Muitos ativos possuem substância física, como os exemplos citados acima. Entretanto, ativos intangíveis – como marcas, patentes e softwares – atendem ao conceito da mesma forma e são considerados tão valiosos quanto.

Vale expor uma pequena observação: recurso é diferente de insumo! Enquanto o primeiro está relacionado às atividades-fim da empresa, o segundo é consumido durante esse processo – como materiais de escritório, por exemplo.
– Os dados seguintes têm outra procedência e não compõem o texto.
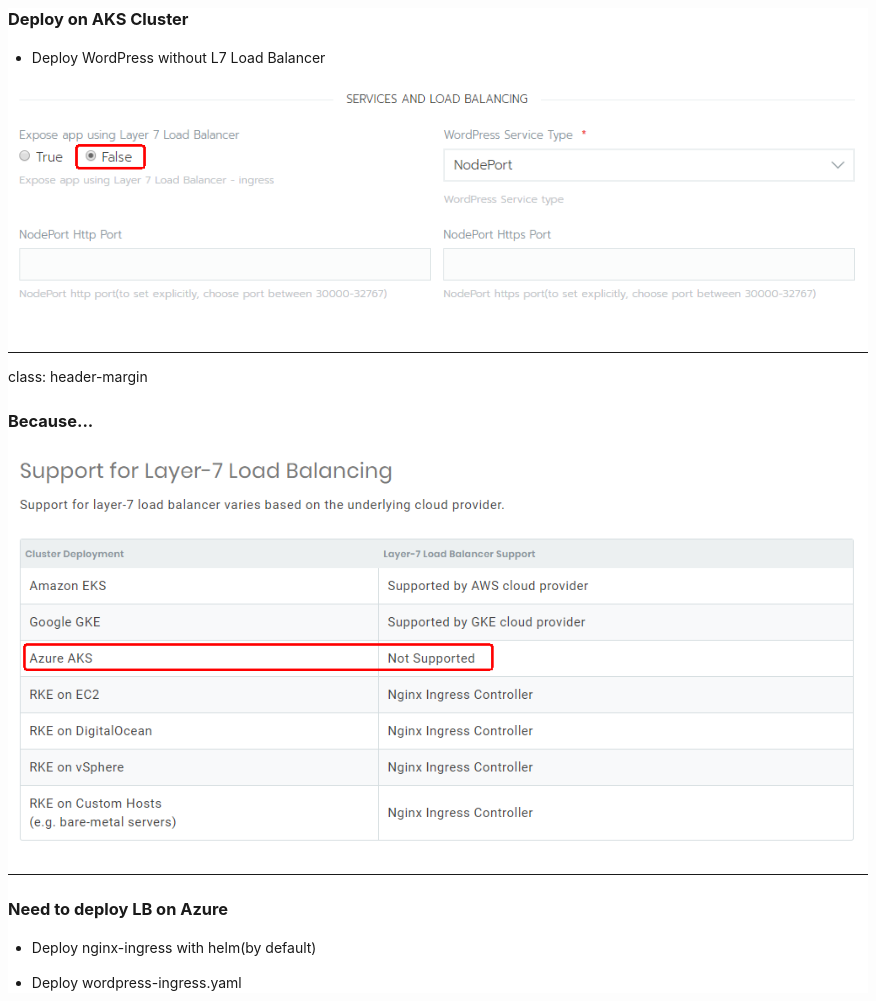 ### Deploy on AKS Cluster

- Deploy WordPress without L7 Load Balancer

<center><img src="deploy-aks.png" width=100%></center>

---
class: header-margin
### Because...

<center><img src="lb-sp.png" width=100%></center>

---
### Need to deploy LB on Azure

- Deploy nginx-ingress with helm(by default)

- Deploy wordpress-ingress.yaml
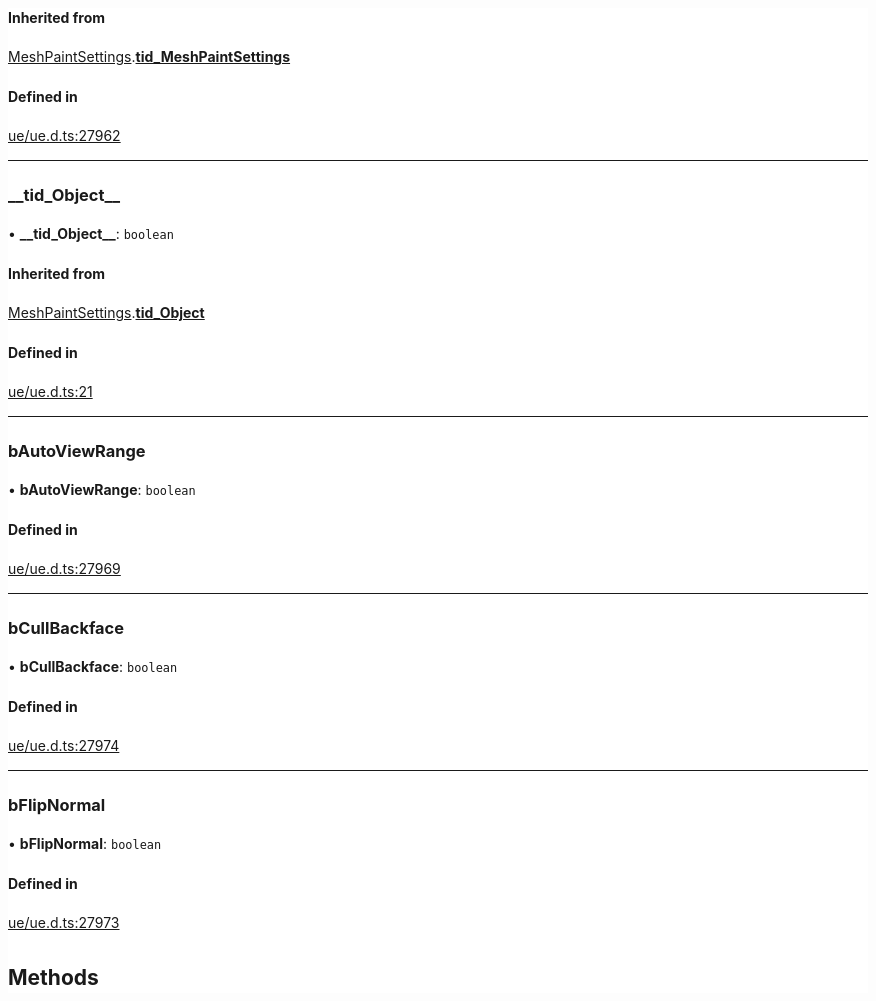 #### Inherited from

[MeshPaintSettings](ue_ue.MeshPaintSettings.md).[__tid_MeshPaintSettings__](ue_ue.MeshPaintSettings.md#__tid_meshpaintsettings__)

#### Defined in

[ue/ue.d.ts:27962](https://github.com/YugMetaverse/yug_typings/blob/b7d9b19/ue/ue.d.ts#L27962)

___

### \_\_tid\_Object\_\_

• **\_\_tid\_Object\_\_**: `boolean`

#### Inherited from

[MeshPaintSettings](ue_ue.MeshPaintSettings.md).[__tid_Object__](ue_ue.MeshPaintSettings.md#__tid_object__)

#### Defined in

[ue/ue.d.ts:21](https://github.com/YugMetaverse/yug_typings/blob/b7d9b19/ue/ue.d.ts#L21)

___

### bAutoViewRange

• **bAutoViewRange**: `boolean`

#### Defined in

[ue/ue.d.ts:27969](https://github.com/YugMetaverse/yug_typings/blob/b7d9b19/ue/ue.d.ts#L27969)

___

### bCullBackface

• **bCullBackface**: `boolean`

#### Defined in

[ue/ue.d.ts:27974](https://github.com/YugMetaverse/yug_typings/blob/b7d9b19/ue/ue.d.ts#L27974)

___

### bFlipNormal

• **bFlipNormal**: `boolean`

#### Defined in

[ue/ue.d.ts:27973](https://github.com/YugMetaverse/yug_typings/blob/b7d9b19/ue/ue.d.ts#L27973)

## Methods
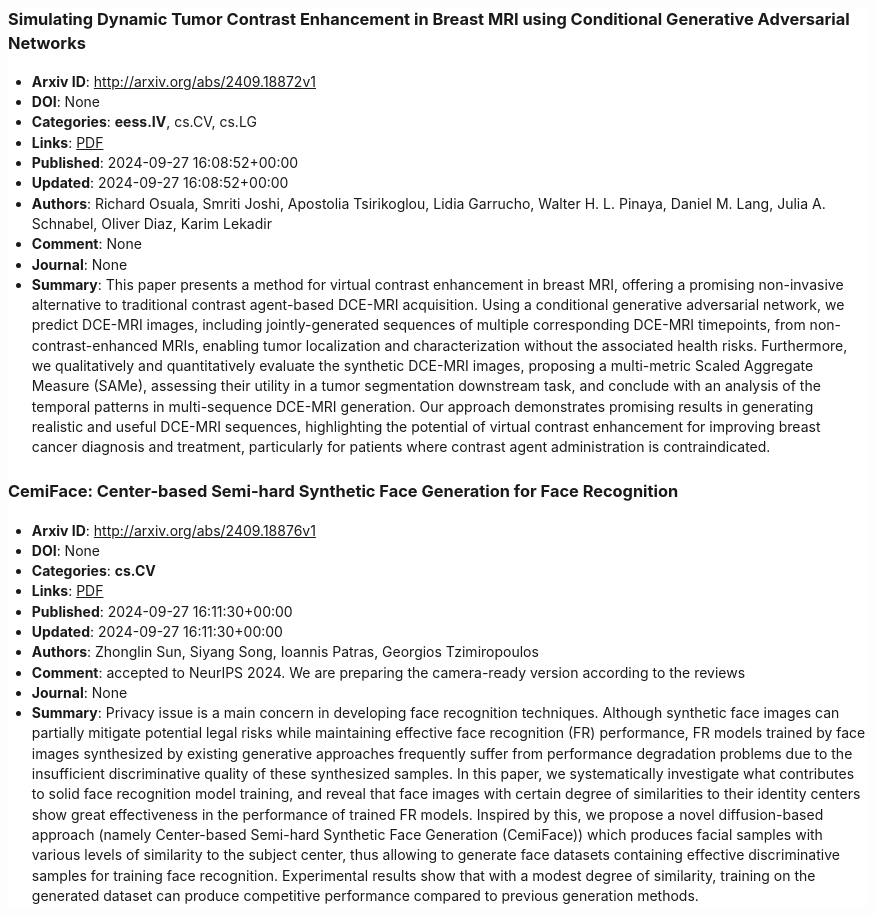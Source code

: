 


### Simulating Dynamic Tumor Contrast Enhancement in Breast MRI using Conditional Generative Adversarial Networks
- **Arxiv ID**: http://arxiv.org/abs/2409.18872v1
- **DOI**: None
- **Categories**: **eess.IV**, cs.CV, cs.LG
- **Links**: [PDF](http://arxiv.org/pdf/2409.18872v1)
- **Published**: 2024-09-27 16:08:52+00:00
- **Updated**: 2024-09-27 16:08:52+00:00
- **Authors**: Richard Osuala, Smriti Joshi, Apostolia Tsirikoglou, Lidia Garrucho, Walter H. L. Pinaya, Daniel M. Lang, Julia A. Schnabel, Oliver Diaz, Karim Lekadir
- **Comment**: None
- **Journal**: None
- **Summary**: This paper presents a method for virtual contrast enhancement in breast MRI, offering a promising non-invasive alternative to traditional contrast agent-based DCE-MRI acquisition. Using a conditional generative adversarial network, we predict DCE-MRI images, including jointly-generated sequences of multiple corresponding DCE-MRI timepoints, from non-contrast-enhanced MRIs, enabling tumor localization and characterization without the associated health risks. Furthermore, we qualitatively and quantitatively evaluate the synthetic DCE-MRI images, proposing a multi-metric Scaled Aggregate Measure (SAMe), assessing their utility in a tumor segmentation downstream task, and conclude with an analysis of the temporal patterns in multi-sequence DCE-MRI generation. Our approach demonstrates promising results in generating realistic and useful DCE-MRI sequences, highlighting the potential of virtual contrast enhancement for improving breast cancer diagnosis and treatment, particularly for patients where contrast agent administration is contraindicated.



### CemiFace: Center-based Semi-hard Synthetic Face Generation for Face Recognition
- **Arxiv ID**: http://arxiv.org/abs/2409.18876v1
- **DOI**: None
- **Categories**: **cs.CV**
- **Links**: [PDF](http://arxiv.org/pdf/2409.18876v1)
- **Published**: 2024-09-27 16:11:30+00:00
- **Updated**: 2024-09-27 16:11:30+00:00
- **Authors**: Zhonglin Sun, Siyang Song, Ioannis Patras, Georgios Tzimiropoulos
- **Comment**: accepted to NeurIPS 2024. We are preparing the camera-ready version
  according to the reviews
- **Journal**: None
- **Summary**: Privacy issue is a main concern in developing face recognition techniques. Although synthetic face images can partially mitigate potential legal risks while maintaining effective face recognition (FR) performance, FR models trained by face images synthesized by existing generative approaches frequently suffer from performance degradation problems due to the insufficient discriminative quality of these synthesized samples. In this paper, we systematically investigate what contributes to solid face recognition model training, and reveal that face images with certain degree of similarities to their identity centers show great effectiveness in the performance of trained FR models. Inspired by this, we propose a novel diffusion-based approach (namely Center-based Semi-hard Synthetic Face Generation (CemiFace)) which produces facial samples with various levels of similarity to the subject center, thus allowing to generate face datasets containing effective discriminative samples for training face recognition. Experimental results show that with a modest degree of similarity, training on the generated dataset can produce competitive performance compared to previous generation methods.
Já os passivos, por sua vez, são considerados obrigações presentes da empresa, oriundas de eventos passados e que exigem um desembolso futuro mediante a utilização dos ativos. Faz sentido para você?

Em outras palavras, os passivos são todas as dívidas que uma companhia possui, normalmente assumidas no passado, e que deverão ser pagas dentro de um prazo futuro. 

Por fim, temos o patrimônio líquido. Esse se resume ao valor residual dos ativos depois de todos os passivos serem deduzidos, ou seja, é o dinheiro que sobra depois que todas as obrigações são pagas.

Agora que os elementos de um balanço patrimonial estão bem esclarecidos, podemos focar no assunto principal desse artigo. Você sabe como um passivo não circulante funciona?


Como um Passivo Não Circulante funciona?

Os passivos podem ser definidos em circulantes e não circulantes. A diferença entre ambas as classificações é bem sutil, mas, ainda assim, existe.

Passivo Circulante: são todas as obrigações que possuem vencimento dentro do período de 1 ano, ou seja, 12 meses após a data do balanço; até o final do exercício seguinte.

Os principais passivos classificados como circulantes costumam ser as contas a acertar com fornecedores – sejam de mercadoria ou serviço, salários e benefícios dos funcionários, encargos sociais provenientes da remuneração, obrigações fiscais – impostos, provisões, empréstimos de curto prazo, financiamento, entre outros.

Passivo Não Circulante: são todas as obrigações que possuem vencimento após o período de 1 ano, ou seja, 12 meses após a data do balanço; até o final do exercício seguinte.

Os principais itens passíveis de classificação como "passivo não circulante" são os empréstimos com pagamento agendado para um período superior ao citado, além de receitas deferidas – já recebidas pela empresa, mas que não pertencem ao exercício vigente.

Vamos ilustrar o exemplo para que você possa compreender melhor!

Imagine que a prefeitura de determinado município doou um prédio comercial para uma companhia. Essa doação foi baseada em algumas condições: permanência mínima de 5 anos e geração de, ao menos, 30 vagas de emprego.

Ao longo desses 5 anos, a empresa deve reconhecer o prédio cedido como um ativo, já que esse está proporcionando benefícios futuros; é um bem. Entretanto, se as exigências não forem cumpridas e a empresa devolver o espaço, o mesmo será classificado como uma receita deferida.

Isso porque o bem só foi benéfico em um determinado período de tempo, estando sujeito à devolução se tornou uma obrigação.

Além disso, os passivos também podem ser classificados em "passivo exigível" e "passivo não exigível".